**Material for this exercise**
================
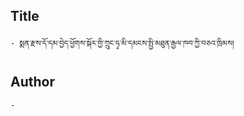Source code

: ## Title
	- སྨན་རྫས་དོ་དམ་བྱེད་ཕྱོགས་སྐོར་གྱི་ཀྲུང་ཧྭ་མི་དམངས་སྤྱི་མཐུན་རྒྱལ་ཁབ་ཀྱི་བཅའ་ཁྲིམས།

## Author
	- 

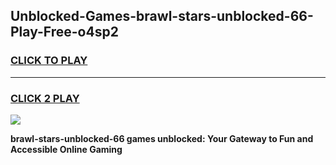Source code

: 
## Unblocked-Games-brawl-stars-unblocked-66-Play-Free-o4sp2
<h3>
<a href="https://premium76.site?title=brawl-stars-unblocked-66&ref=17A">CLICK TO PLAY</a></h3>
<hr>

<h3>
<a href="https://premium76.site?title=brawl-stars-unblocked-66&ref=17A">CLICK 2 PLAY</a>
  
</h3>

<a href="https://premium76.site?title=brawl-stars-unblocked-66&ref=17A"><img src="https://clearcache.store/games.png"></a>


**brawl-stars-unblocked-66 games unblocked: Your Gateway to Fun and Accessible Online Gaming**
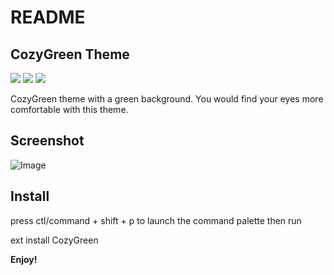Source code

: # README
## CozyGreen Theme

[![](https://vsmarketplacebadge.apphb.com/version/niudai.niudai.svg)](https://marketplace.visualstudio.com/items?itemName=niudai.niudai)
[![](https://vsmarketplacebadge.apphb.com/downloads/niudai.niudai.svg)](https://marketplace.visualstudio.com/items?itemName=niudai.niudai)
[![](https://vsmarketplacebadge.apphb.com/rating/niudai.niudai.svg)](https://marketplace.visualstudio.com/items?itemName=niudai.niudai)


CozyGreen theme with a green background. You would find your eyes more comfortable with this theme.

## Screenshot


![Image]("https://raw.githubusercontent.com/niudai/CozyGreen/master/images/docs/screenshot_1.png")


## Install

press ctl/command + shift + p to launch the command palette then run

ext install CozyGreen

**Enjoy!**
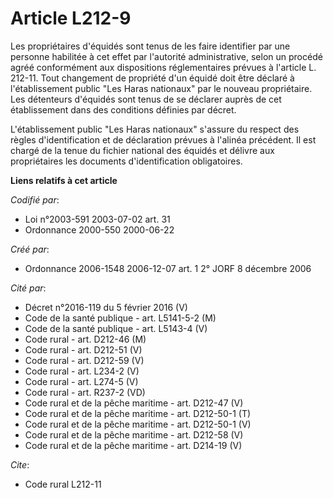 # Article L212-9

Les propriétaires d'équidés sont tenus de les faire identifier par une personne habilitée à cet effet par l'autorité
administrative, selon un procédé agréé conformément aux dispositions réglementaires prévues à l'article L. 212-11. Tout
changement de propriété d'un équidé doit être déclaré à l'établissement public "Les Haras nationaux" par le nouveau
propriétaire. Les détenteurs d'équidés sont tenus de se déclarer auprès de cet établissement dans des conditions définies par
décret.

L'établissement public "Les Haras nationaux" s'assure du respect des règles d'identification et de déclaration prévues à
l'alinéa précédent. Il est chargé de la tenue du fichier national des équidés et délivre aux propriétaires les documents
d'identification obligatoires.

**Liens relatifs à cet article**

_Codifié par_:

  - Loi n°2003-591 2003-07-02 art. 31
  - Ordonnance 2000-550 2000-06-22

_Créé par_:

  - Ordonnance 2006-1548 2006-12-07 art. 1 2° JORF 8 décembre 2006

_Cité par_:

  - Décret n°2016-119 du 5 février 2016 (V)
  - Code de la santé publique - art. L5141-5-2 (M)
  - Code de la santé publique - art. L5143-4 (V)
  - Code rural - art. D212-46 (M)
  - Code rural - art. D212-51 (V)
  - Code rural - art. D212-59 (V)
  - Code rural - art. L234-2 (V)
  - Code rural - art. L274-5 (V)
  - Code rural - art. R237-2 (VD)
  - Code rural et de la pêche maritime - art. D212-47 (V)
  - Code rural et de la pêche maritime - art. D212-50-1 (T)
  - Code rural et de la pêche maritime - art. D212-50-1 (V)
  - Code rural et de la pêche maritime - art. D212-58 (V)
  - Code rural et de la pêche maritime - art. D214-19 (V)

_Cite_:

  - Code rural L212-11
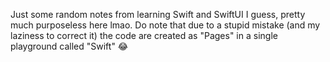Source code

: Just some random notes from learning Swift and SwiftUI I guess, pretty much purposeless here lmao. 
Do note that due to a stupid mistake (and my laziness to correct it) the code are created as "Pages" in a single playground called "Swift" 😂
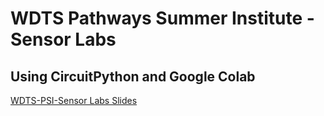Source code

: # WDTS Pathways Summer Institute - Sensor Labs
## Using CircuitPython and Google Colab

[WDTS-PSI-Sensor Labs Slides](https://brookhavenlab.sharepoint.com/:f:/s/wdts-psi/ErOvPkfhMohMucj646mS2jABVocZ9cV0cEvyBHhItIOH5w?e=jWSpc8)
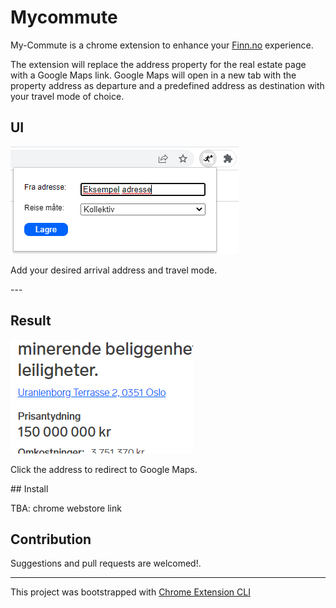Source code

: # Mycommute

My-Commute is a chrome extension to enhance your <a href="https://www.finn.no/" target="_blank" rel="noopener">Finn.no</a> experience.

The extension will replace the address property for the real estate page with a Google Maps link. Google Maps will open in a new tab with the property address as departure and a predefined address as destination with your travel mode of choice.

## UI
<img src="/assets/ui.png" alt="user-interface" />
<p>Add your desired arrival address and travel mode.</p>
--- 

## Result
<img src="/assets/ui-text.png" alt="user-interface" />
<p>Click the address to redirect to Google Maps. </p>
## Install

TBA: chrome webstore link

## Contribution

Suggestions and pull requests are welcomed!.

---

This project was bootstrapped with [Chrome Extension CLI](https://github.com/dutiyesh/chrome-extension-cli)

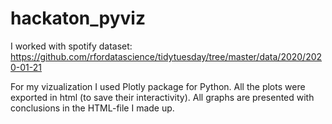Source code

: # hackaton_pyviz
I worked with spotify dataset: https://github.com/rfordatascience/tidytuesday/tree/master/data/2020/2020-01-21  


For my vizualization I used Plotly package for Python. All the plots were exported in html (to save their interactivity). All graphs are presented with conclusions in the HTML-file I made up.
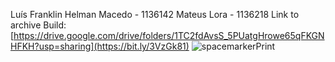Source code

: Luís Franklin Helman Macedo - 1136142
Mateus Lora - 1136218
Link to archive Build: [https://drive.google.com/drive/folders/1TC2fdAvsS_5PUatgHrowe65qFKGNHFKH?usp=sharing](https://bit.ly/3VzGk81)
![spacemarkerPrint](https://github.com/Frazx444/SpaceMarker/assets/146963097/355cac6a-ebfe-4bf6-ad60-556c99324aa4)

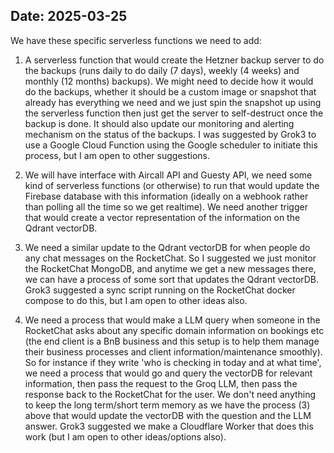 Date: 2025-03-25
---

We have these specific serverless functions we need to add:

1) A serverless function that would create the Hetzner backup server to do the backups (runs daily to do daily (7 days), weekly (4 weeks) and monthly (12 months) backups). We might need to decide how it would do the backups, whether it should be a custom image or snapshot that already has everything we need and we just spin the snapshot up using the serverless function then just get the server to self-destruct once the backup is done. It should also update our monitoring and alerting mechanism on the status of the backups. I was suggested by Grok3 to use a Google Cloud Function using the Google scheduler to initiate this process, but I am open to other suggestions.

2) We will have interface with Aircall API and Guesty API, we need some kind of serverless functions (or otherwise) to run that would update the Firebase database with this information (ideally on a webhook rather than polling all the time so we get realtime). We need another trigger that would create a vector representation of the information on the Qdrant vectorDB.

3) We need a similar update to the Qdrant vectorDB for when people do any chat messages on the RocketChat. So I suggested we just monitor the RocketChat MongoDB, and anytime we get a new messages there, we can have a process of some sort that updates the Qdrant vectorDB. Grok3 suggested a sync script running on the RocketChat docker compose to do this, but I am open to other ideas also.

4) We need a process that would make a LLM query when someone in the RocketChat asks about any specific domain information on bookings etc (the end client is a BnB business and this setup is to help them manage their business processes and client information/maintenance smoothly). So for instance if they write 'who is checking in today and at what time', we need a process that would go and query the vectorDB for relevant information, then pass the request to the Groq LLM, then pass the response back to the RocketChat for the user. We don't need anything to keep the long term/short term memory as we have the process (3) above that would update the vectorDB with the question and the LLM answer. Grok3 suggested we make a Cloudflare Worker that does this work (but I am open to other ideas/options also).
================
**Exercise description**
Reproduce exactly the lines of the entries above from the first through the line with "administrative, selon un", both included; pictures should not be reproduced.

**Your solution**
Source code

: ## Title
	- སྨན་རྫས་དོ་དམ་བྱེད་ཕྱོགས་སྐོར་གྱི་ཀྲུང་ཧྭ་མི་དམངས་སྤྱི་མཐུན་རྒྱལ་ཁབ་ཀྱི་བཅའ་ཁྲིམས།

## Author
	- 

Source code

: 
## Unblocked-Games-brawl-stars-unblocked-66-Play-Free-o4sp2
<h3>
<a href="https://premium76.site?title=brawl-stars-unblocked-66&ref=17A">CLICK TO PLAY</a></h3>
<hr>

<h3>
<a href="https://premium76.site?title=brawl-stars-unblocked-66&ref=17A">CLICK 2 PLAY</a>
  
</h3>

<a href="https://premium76.site?title=brawl-stars-unblocked-66&ref=17A"><img src="https://clearcache.store/games.png"></a>


**brawl-stars-unblocked-66 games unblocked: Your Gateway to Fun and Accessible Online Gaming**
Source code

: # README
## CozyGreen Theme

[![](https://vsmarketplacebadge.apphb.com/version/niudai.niudai.svg)](https://marketplace.visualstudio.com/items?itemName=niudai.niudai)
[![](https://vsmarketplacebadge.apphb.com/downloads/niudai.niudai.svg)](https://marketplace.visualstudio.com/items?itemName=niudai.niudai)
[![](https://vsmarketplacebadge.apphb.com/rating/niudai.niudai.svg)](https://marketplace.visualstudio.com/items?itemName=niudai.niudai)


CozyGreen theme with a green background. You would find your eyes more comfortable with this theme.

## Screenshot


![Image]("https://raw.githubusercontent.com/niudai/CozyGreen/master/images/docs/screenshot_1.png")


## Install

press ctl/command + shift + p to launch the command palette then run

ext install CozyGreen

**Enjoy!**
 # Article L212-9

Les propriétaires d'équidés sont tenus de les faire identifier par une personne habilitée à cet effet par l'autorité
administrative, selon un procédé agréé conformément aux dispositions réglementaires prévues à l'article L. 212-11. Tout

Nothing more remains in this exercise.